Once the breast is compressed the Mammographer will stand behind the control panel and press the exposure button.
Some patients will experience the study as uncomfortable and a few experience it as painful. Mostly patients will experience it as only a minor discomfort.
After the examination is completed you may be requested to wait in your cubicle or in an Ultrasound room while the doctor interprets the films.
Further views of the breasts may be required or an Ultrasound examination may be performed as an additional evaluation.
For best results
The breasts should be compressed and flattened as much as possible in order to allow for all breast tissue to be visualised and to allow the use of the lowest possible X-Ray dose. It is therefore important to give your full co-operation during the examination.
After your Mammogram
If you experienced discomfort during the examination, your breasts may be tender for a short while after the examination.
You can however continue with your daily routine as usual as there are no side-effects to this examination.
It is very important that you inform your doctor of any major discomfort or side-effects.
The report will usually be available within an hour and a half to two hours, after completion of the examination.
If further evaluation is needed, your referring doctor will inform you accordingly.
How long will it take?
A mammogram examination takes 15 minutes, which includes four images of the breast and an Ultrasound breast scan if necessary.
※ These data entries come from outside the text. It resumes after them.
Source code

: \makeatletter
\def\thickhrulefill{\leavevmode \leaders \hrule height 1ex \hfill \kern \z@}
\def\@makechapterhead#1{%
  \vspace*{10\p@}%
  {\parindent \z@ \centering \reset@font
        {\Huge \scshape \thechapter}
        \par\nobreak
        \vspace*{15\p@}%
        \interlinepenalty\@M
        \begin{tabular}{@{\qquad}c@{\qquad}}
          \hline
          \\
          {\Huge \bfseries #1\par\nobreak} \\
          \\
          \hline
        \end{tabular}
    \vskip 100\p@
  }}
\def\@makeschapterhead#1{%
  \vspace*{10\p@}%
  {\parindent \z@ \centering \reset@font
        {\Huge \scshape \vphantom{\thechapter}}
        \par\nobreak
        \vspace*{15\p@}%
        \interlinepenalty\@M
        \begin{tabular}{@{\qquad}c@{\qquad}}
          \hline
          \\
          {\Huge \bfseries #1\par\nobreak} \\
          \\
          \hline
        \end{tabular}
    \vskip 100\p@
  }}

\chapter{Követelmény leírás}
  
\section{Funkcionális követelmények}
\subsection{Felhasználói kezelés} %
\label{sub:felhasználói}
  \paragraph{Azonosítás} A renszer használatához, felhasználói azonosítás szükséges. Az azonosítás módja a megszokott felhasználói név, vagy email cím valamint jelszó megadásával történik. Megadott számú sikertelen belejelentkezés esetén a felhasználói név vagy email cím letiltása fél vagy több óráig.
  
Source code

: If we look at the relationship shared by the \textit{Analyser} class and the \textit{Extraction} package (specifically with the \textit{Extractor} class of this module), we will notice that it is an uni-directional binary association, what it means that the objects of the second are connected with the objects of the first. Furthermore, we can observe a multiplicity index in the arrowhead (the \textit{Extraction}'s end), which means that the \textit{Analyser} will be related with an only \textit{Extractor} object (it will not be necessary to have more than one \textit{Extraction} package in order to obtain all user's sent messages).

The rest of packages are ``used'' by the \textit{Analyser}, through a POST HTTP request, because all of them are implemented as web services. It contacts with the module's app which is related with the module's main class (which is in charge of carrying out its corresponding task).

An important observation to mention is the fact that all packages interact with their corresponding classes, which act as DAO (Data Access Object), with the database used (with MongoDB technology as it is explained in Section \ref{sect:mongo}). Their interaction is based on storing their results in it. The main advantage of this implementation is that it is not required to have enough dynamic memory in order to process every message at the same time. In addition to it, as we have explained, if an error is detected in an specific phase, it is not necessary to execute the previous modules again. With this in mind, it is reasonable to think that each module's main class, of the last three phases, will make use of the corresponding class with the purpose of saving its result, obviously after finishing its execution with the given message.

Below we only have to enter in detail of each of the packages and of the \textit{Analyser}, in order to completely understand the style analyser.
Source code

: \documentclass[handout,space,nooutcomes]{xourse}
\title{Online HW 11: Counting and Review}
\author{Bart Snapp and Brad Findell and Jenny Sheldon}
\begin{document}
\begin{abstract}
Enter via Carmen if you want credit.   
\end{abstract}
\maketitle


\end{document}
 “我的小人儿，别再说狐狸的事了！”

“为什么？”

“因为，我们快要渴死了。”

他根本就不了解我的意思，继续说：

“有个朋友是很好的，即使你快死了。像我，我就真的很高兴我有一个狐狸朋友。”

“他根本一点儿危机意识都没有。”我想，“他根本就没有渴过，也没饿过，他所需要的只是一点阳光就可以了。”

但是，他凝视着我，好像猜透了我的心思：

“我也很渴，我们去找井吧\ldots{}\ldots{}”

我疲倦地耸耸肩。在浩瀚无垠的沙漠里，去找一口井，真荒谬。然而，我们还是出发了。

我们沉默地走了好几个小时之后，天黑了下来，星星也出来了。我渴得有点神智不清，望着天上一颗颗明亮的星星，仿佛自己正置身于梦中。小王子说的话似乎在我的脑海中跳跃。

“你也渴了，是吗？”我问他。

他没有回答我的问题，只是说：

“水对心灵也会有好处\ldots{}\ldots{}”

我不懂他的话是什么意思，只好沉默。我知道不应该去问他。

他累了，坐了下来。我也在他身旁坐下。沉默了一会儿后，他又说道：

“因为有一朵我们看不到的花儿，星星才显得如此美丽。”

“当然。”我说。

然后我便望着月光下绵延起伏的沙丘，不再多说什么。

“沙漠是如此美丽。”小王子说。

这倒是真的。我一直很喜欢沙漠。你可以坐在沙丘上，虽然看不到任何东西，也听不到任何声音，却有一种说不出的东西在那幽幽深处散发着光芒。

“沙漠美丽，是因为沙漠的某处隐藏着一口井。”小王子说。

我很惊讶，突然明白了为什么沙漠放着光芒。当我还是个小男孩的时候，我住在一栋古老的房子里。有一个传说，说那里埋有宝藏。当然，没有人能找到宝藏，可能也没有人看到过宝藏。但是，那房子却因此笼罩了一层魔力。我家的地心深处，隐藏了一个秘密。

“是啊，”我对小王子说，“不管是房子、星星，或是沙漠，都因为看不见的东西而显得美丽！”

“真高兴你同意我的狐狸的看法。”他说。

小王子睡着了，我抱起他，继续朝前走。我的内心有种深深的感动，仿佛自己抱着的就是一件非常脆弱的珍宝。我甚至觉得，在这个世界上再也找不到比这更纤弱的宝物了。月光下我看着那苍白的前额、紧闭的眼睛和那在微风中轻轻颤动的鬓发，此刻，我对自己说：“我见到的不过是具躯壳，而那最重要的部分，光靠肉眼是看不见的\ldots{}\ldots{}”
You should however be prepared for a maximum examination time of 30 minutes as there will be an onsite Radiologist interpreting the images and extra time needs to be allowed for any additional images that may be requested by the Radiologist.
The breast is compressed for less than 1 minute for each image taken.
If you usually experience breast tenderness in the week prior to menstruation, it is best not to book your Mammogram during that week.
Examine your own breasts regularly and immediately report any abnormality you detect to your doctor.
Always bring your previous examinations along for comparison purposes.
Try to remain calm and relaxed during the examination.